ORDER DENYING PLAINTIFF'S MOTION FOR SUMMARY JUDGMENT AND GRANTING DEFENDANTS' RESPONSIVE REQUEST FOR SUMMARY JUDGMENT

GREGORY F. KISHEL, Chief Judge.

This adversary proceeding came before the Court on the Plaintiff's motion for summary judgment and on the Defendants' responsive request for summary judgment. The Plaintiff appeared by her attorney, Andrea M. Hauser. The Defendants appeared by their attorneys, Thomas J. Flynn and Julie N. Nagorski. The following decision is based on the written record submitted for the motion, and on counsel's written and oral argument.

THE PARTIES

The Debtor is a resident of Ramsey County, Minnesota. She filed a voluntary petition for bankruptcy relief under Chapter 7 on December 24, 2008.

The Plaintiff is the Trustee of the Debtor's bankruptcy estate.

The individual Defendants (“the Welshes”) are the Debtor's parents. Defendant The Welsh Living Trust was formed by the Welshes.

NATURE OF ADVERSARY PROCEEDING

The subject of this adversary proceeding is real estate located at 1866 Wellesley Avenue in St. Paul, Minnesota. The Plaintiff pleads the following facts in relation to that real estate. In October, 1994, the Welshes and the Debtor and her then-husband, Daniel Lumbar, entered a contract for deed for the sale of the property. The Welshes were the sellers and the Lumbars were the purchasers. Eleven years later, there was a rapid succession of legal proceedings: the Lumbars went through a proceeding for the dissolution of their marriage; the Welshes undertook to cancel the contract for deed; the Lumbars and the Welshes were embroiled in litigation in the Ramsey County District Court over the property; they entered into a settlement of that litigation; various instruments relating to the title of the property were executed, including a quit claim deed from the Debtor to the Welshes; and some, but not all, of those documents were filed in the land records for Ramsey County.

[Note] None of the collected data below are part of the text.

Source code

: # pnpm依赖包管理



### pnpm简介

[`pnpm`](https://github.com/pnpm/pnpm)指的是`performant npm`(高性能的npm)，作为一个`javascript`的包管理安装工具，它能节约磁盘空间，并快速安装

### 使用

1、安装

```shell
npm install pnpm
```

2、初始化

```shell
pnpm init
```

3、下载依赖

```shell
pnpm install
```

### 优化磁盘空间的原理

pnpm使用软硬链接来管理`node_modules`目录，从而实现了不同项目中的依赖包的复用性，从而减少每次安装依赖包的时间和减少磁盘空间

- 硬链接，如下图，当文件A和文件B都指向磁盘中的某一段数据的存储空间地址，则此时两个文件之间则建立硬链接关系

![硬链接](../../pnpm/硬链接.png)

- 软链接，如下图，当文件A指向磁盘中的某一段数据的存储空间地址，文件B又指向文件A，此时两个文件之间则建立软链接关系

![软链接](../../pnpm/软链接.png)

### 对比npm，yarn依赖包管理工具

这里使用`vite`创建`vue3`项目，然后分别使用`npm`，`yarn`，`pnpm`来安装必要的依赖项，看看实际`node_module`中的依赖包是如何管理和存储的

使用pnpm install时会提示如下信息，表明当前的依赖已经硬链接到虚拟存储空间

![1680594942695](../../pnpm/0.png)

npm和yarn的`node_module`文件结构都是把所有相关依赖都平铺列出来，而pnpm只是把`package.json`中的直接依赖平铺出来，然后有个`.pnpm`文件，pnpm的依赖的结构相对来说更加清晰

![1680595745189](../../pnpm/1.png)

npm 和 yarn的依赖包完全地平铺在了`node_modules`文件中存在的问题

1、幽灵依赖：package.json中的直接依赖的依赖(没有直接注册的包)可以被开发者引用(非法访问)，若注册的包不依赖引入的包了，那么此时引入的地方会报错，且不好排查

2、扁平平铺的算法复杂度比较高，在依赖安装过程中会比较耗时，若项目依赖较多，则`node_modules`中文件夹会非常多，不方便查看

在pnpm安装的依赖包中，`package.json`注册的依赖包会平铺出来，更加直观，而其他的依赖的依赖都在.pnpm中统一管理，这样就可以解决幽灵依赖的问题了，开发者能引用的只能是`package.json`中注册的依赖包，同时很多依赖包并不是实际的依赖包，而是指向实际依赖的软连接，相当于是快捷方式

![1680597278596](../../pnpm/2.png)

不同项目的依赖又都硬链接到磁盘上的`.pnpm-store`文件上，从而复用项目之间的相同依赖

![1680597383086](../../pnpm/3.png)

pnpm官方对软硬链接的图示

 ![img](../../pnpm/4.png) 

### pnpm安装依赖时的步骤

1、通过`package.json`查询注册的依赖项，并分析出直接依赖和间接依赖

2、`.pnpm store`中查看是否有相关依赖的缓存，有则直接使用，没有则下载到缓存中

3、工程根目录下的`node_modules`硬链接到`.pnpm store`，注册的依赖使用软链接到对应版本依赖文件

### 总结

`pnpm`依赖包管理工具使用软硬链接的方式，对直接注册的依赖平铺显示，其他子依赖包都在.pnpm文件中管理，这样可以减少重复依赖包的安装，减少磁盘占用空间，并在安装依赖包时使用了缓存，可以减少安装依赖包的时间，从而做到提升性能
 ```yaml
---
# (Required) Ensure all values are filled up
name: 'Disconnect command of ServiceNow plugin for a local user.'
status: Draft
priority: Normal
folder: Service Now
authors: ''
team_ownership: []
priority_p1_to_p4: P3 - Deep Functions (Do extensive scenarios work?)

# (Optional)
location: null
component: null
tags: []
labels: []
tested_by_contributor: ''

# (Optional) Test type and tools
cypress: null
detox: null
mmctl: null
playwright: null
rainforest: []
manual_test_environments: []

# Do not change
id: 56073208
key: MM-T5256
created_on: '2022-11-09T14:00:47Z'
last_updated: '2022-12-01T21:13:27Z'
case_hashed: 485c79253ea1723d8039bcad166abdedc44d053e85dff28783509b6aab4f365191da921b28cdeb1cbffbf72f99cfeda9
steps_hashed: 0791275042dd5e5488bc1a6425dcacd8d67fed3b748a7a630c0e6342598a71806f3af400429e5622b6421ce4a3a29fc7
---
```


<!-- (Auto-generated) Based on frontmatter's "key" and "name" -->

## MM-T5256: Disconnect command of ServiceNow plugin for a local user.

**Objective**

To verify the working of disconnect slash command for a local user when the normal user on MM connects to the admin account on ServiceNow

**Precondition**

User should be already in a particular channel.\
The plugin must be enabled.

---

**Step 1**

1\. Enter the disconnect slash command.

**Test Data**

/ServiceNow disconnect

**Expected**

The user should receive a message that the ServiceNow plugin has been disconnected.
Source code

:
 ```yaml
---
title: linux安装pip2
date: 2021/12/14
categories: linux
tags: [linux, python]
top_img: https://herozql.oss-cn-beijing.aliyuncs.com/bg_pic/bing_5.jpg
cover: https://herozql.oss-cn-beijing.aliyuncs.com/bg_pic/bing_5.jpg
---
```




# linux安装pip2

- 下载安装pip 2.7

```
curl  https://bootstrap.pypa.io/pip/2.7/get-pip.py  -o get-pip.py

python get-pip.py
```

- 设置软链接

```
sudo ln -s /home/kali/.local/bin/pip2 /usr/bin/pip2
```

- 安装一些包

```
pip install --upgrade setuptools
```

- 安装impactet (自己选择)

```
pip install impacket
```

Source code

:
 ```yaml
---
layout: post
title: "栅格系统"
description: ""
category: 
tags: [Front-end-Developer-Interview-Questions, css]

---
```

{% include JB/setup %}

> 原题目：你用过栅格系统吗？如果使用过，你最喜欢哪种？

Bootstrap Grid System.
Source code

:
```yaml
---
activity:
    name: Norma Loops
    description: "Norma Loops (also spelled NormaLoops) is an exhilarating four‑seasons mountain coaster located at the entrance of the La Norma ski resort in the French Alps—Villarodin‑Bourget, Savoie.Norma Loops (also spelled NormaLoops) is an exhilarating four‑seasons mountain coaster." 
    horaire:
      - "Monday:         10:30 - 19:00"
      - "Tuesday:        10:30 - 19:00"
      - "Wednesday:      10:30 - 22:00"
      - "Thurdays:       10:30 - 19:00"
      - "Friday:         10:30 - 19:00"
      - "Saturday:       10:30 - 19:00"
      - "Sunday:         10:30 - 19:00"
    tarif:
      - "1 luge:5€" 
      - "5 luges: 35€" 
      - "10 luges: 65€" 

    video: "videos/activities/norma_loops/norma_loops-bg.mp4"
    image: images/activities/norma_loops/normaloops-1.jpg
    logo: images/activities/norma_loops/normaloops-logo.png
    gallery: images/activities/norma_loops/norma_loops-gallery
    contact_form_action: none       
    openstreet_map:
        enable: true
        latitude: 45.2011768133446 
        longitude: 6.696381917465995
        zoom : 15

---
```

In her complaint, the Plaintiff seeks to undo the ultimate disposition of the Debtor's interest in the real estate, and to recover that interest or its value. She challenges the various component transactions under six separate counts of her complaint:

1. In Count I, she seeks a declaratory judgment that the Welshes' cancellation of the contract for deed was ineffective under Minnesota law.

2. In Count II, she seeks to avoid the transfer under the quit claim deed pursuant to 11 U.S.C. § 548(a)(1)(B), i.e., as a constructively-fraudulent transfer.

3. In Count III, she seeks to avoid the same transfer pursuant to 11 U.S.C. § 548(a)(1)(A), i.e., as a transfer made with actual intent to hinder, delay, or defraud the Debtor's creditors.

4. In Count IV, she seeks to avoid the same transfer as a constructively-fraudulent transfer under Minn.Stat. §§ 513.44 and 513.45, applied pursuant to 11 U.S.C. § 544.

5. In Count V, she seeks to avoid the same transfer as ineffective due to lack of perfection, invoking 11 U.S.C. § 544(a).

6. In Count VI, she characterizes the ultimate disposition of the property as an unjust enrichment of the Welshes, and she seeks an award of damages against them.

To support these theories, the Plaintiff recites a long, involved series of fact averments, largely transactional and documentary in nature.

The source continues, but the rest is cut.